(WHAT YOU SHOULD DO)
Give again, word for word, every line below from the one that has "(Horror, Action, FPS)" through the one that has "Maximiliaan van Ginneken - Audio Designer", both included, and no others.

Source texts of formatted documents
※

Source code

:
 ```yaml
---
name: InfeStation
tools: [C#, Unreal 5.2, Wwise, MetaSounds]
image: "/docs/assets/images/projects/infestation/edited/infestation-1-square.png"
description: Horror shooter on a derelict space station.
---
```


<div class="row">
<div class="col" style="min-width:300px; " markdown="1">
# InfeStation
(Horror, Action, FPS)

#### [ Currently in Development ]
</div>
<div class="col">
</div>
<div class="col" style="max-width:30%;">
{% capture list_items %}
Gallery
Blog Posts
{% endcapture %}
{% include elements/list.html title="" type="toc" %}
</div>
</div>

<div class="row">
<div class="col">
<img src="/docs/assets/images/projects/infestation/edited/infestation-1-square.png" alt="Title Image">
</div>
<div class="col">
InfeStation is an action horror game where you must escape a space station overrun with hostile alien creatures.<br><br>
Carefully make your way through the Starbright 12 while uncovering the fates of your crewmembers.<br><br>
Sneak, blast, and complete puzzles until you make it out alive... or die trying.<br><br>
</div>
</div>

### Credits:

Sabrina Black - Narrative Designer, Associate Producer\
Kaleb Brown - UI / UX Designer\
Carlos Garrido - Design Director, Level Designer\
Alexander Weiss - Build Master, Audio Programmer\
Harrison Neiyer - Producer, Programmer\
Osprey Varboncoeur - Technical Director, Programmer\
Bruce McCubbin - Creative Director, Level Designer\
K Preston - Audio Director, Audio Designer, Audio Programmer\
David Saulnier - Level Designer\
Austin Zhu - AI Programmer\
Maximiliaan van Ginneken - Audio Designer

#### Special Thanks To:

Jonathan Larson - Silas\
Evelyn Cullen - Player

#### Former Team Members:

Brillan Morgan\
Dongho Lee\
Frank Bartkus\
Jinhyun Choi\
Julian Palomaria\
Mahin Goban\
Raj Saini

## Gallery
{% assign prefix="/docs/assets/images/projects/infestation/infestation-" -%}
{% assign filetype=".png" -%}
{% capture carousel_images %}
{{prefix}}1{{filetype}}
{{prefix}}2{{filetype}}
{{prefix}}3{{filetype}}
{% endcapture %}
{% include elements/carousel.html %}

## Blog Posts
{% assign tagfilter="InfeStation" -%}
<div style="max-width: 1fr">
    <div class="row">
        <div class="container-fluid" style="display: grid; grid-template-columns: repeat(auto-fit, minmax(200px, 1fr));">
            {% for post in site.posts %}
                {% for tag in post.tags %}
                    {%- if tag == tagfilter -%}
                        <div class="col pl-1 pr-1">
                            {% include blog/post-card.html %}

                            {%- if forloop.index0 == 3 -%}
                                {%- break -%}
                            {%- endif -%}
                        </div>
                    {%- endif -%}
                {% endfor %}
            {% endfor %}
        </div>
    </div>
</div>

※

(WRITTEN RESPONSE)
(Horror, Action, FPS)

#### [ Currently in Development ]
</div>
<div class="col">
</div>
<div class="col" style="max-width:30%;">
{% capture list_items %}
Gallery
Blog Posts
{% endcapture %}
{% include elements/list.html title="" type="toc" %}
</div>
</div>

<div class="row">
<div class="col">
<img src="/docs/assets/images/projects/infestation/edited/infestation-1-square.png" alt="Title Image">
</div>
<div class="col">
InfeStation is an action horror game where you must escape a space station overrun with hostile alien creatures.<br><br>
Carefully make your way through the Starbright 12 while uncovering the fates of your crewmembers.<br><br>
Sneak, blast, and complete puzzles until you make it out alive... or die trying.<br><br>
</div>
</div>

### Credits:

Sabrina Black - Narrative Designer, Associate Producer\
Kaleb Brown - UI / UX Designer\
Carlos Garrido - Design Director, Level Designer\
Alexander Weiss - Build Master, Audio Programmer\
Harrison Neiyer - Producer, Programmer\
Osprey Varboncoeur - Technical Director, Programmer\
Bruce McCubbin - Creative Director, Level Designer\
K Preston - Audio Director, Audio Designer, Audio Programmer\
David Saulnier - Level Designer\
Austin Zhu - AI Programmer\
Maximiliaan van Ginneken - Audio Designer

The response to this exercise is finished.